Neben seiner beruflichen Tätigkeit hatte er sich immer mit der Archäologie, der Geschichtsforschung und der Denkmalpflege beschäftigt. Er widmete jetzt im Ruhestand seine Zeit diesen Themen. Er baute 1958 das Sindelfinger Stadtmuseum auf und war bis 1989 sein ehrenamtlicher Leiter. Aus Grabungs- und Abbruchfunden bei Straßen- und Häuserbauten zog er archäologische Erkenntnisse und verband sie mit wissenschaftlichen Untersuchungen, um zu historischen Aussagen zur Siedlungs- und Stadtgeschichte zu kommen. Die Funde sind im Stadtmuseum ausgestellt, darunter Nachgeburtstöpfe, die in den Kellern der Altstadthäuser in reichlicher Zahl gefunden wurden. Mit Hilfe von dendrochronologischen Untersuchungen in Zusammenarbeit mit der Universität Hohenheim gelang die Datierung der Altstadthäuser und damit ihre zeitgeschichtliche Erforschung. Damit ist Sindelfingen Vorreiter und Meilenstein der modernen Bau- und Hausforschung in Deutschland. Der „Sindelfinger Eichen-Baumringkalender“ ist einzigartig. Er umfasst die Zeit zwischen 1380 und 1430 mit zwei auffälligen Signaturen in den Jahren 1393-1398 und 1416-1421.

Seine Aufarbeitung der Stadt- und Häusergeschichte war ein enormer Vorteil, als in den 1960er Jahren die Gefahr bestand, dass die Altstadt „saniert“ das heißt großflächig abgerissen und mit modernen Terrassenhäusern neu bebaut werden sollte.

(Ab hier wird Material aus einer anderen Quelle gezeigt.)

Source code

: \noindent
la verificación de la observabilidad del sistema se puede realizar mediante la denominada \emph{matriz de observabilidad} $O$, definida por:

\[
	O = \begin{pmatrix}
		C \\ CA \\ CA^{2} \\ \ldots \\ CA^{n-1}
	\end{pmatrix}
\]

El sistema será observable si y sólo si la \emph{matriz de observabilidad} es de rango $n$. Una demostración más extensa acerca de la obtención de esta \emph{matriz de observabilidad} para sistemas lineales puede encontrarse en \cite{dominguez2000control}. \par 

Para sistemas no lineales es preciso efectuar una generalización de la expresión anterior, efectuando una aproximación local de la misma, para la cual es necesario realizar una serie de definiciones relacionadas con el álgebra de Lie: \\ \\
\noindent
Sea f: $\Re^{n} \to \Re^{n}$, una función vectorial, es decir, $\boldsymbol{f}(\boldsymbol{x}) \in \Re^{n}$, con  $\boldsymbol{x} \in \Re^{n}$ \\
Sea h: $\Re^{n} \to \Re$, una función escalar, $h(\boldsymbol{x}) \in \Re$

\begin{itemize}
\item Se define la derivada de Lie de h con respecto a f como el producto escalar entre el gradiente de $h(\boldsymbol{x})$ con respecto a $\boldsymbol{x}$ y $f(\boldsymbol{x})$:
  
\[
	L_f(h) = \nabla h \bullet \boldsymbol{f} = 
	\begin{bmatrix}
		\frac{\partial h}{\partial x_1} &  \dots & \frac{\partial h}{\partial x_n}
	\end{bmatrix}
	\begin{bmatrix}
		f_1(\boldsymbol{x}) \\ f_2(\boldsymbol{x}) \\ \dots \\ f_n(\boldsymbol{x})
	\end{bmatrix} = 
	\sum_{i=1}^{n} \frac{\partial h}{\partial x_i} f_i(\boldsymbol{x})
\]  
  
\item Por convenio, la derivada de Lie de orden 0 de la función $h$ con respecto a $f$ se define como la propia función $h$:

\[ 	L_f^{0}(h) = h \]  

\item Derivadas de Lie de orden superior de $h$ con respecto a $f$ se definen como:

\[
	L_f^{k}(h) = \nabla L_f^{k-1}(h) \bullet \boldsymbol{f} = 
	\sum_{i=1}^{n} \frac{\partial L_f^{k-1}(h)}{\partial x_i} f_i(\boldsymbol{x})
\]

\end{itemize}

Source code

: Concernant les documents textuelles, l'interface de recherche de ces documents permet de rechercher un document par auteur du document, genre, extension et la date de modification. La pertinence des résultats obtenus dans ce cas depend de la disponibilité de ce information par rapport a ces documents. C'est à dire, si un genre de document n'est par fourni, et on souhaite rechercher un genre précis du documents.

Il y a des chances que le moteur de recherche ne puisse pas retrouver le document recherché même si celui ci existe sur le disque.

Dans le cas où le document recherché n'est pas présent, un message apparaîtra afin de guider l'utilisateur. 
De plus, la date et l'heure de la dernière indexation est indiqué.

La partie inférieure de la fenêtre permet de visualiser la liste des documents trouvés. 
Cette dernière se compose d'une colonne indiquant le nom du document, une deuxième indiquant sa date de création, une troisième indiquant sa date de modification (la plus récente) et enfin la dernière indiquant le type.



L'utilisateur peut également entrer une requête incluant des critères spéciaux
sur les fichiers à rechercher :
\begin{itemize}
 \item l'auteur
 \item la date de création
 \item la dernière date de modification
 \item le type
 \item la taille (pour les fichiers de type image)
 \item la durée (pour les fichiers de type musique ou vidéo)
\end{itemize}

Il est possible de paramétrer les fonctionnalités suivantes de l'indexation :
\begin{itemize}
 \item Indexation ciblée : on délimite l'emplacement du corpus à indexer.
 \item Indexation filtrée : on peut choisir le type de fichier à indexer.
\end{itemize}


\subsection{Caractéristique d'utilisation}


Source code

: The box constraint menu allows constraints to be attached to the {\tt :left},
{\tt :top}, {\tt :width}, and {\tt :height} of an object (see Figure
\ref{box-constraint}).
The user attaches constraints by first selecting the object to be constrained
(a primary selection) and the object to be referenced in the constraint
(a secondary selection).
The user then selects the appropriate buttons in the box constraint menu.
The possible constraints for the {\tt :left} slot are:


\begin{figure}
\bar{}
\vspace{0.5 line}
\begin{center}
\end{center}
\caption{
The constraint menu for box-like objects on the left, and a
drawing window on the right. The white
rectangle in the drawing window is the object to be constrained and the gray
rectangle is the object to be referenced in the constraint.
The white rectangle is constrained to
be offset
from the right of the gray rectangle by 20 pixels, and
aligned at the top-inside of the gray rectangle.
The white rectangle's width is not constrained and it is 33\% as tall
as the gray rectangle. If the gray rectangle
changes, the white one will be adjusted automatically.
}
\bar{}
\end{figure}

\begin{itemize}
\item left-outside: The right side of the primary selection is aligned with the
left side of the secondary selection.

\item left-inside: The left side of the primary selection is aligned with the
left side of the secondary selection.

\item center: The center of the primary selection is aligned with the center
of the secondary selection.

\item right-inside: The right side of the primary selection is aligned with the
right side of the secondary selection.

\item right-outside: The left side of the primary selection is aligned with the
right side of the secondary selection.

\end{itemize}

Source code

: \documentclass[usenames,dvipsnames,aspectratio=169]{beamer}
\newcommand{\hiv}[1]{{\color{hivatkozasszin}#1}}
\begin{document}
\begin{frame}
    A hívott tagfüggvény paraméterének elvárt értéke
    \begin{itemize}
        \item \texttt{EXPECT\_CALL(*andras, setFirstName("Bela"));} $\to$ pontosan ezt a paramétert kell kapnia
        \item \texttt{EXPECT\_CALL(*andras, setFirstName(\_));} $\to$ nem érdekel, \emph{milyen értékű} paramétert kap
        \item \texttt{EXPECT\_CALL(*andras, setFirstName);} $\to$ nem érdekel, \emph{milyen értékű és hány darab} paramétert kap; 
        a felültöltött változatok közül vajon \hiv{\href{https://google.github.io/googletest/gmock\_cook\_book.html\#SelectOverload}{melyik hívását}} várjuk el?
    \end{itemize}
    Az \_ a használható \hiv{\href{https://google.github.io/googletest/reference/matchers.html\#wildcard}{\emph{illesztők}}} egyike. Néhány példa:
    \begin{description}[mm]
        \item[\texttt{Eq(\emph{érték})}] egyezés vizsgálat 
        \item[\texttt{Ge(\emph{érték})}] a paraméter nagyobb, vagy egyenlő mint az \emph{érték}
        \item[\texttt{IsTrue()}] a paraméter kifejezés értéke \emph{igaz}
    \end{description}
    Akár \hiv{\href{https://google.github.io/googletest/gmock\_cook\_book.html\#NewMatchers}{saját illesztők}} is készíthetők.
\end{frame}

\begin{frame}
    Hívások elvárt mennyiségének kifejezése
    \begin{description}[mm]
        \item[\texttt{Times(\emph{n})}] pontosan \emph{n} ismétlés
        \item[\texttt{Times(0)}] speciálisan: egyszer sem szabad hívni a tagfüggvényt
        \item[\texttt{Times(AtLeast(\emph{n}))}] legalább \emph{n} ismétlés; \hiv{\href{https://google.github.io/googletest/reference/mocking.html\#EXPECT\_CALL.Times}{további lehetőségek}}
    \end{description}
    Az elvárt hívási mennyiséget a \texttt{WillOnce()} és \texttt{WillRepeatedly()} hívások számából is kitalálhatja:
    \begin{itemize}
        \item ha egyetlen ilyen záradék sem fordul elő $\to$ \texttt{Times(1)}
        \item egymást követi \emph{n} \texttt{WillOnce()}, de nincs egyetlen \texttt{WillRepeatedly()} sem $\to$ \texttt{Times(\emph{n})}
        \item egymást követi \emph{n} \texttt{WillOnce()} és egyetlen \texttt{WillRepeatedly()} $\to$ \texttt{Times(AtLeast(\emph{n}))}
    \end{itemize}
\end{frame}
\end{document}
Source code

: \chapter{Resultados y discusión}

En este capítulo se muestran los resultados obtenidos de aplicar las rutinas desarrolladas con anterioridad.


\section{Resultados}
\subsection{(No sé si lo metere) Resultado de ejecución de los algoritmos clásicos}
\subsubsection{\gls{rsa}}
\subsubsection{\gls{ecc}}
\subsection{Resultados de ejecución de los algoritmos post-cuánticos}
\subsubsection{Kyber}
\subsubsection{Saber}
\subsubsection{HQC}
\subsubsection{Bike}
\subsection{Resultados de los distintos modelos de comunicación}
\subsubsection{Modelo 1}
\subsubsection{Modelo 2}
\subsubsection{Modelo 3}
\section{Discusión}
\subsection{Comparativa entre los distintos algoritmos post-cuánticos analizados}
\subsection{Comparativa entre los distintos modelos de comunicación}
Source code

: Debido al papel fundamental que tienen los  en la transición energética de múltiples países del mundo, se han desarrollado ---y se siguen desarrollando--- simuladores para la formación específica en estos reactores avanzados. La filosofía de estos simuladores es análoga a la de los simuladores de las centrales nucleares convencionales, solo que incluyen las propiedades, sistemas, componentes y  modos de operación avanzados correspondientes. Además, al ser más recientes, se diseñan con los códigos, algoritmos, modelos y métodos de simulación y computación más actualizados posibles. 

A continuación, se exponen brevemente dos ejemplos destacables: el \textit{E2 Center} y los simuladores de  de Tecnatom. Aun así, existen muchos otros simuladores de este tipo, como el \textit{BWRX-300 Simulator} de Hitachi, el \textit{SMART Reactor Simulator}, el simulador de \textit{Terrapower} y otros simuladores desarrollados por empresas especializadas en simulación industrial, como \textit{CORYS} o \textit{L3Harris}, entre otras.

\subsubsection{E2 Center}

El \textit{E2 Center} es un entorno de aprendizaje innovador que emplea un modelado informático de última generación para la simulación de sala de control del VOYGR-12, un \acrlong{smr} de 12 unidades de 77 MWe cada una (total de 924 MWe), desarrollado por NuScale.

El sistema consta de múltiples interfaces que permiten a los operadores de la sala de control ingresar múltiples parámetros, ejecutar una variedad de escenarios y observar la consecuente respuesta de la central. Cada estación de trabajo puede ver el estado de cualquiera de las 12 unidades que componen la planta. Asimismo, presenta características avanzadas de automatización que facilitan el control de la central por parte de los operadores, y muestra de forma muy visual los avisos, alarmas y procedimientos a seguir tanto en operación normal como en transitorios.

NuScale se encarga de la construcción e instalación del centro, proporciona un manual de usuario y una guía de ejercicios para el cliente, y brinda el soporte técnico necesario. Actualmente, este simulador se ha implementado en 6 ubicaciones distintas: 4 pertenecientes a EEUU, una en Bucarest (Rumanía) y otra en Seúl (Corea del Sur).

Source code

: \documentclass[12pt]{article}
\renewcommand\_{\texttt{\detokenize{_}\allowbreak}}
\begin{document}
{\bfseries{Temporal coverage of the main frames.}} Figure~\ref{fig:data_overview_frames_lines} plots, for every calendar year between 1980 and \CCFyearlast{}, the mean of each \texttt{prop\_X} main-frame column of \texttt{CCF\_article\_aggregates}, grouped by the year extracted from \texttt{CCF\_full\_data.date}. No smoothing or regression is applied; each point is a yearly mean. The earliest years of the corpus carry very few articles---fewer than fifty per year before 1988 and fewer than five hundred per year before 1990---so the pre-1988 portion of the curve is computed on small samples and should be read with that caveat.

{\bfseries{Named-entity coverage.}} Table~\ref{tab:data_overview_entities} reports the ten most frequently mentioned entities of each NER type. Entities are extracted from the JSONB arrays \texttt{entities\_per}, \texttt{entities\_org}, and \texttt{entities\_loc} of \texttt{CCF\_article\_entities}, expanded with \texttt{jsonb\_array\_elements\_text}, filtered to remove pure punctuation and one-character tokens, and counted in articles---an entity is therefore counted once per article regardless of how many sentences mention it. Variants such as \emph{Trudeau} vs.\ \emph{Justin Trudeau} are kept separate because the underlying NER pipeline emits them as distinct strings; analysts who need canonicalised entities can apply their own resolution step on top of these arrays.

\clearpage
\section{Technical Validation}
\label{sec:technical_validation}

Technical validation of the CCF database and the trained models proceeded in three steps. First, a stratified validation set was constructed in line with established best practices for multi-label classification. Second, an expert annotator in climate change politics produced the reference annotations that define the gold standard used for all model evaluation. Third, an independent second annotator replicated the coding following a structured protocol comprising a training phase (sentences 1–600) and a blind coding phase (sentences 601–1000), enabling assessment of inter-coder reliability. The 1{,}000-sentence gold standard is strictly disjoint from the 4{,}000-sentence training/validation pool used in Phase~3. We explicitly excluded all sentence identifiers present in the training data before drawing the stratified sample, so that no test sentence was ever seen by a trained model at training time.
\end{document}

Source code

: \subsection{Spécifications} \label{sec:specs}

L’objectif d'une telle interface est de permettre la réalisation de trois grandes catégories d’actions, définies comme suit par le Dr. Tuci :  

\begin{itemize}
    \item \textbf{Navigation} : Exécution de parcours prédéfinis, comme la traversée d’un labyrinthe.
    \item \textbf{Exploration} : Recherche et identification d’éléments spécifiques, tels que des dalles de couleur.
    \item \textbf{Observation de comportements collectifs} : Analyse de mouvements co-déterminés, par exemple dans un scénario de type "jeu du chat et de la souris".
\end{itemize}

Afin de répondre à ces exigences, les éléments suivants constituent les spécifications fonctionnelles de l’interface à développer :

Eine Bürgerinitiative stellte sich damals dem Abriss in den Weg und hatte Erfolg dank den Ergebnissen seiner Arbeit, seiner Öffentlichkeitsarbeit und auch dank dem jetzt erwachenden Interesse der Stadt an ihrer Geschichte. Er untersuchte und dokumentierte die Häuser des Wurmbergviertels, bevor es für das Warenhaus „DOMO“ endgültig verschwand. Und er setzte durch, dass das baugeschichtlich einmalige Firstsäulenhaus an der Oberen Vorstadt nicht einfach abgerissen sondern an die nördliche Stadtmauer versetzt wurde. Heute ist die historische Altstadt ein großartiges Juwel und Anziehungspunkt für die Bürger und die Besucher der Stadt. Ohne Eugen Schempp wäre das nicht möglich geworden. Er wurde dafür zur 500 Jahrfeier des Alten Rathauses im Jahr 1978 vom Gemeinderat mit der Ehrenplakette der Stadt ausgezeichnet.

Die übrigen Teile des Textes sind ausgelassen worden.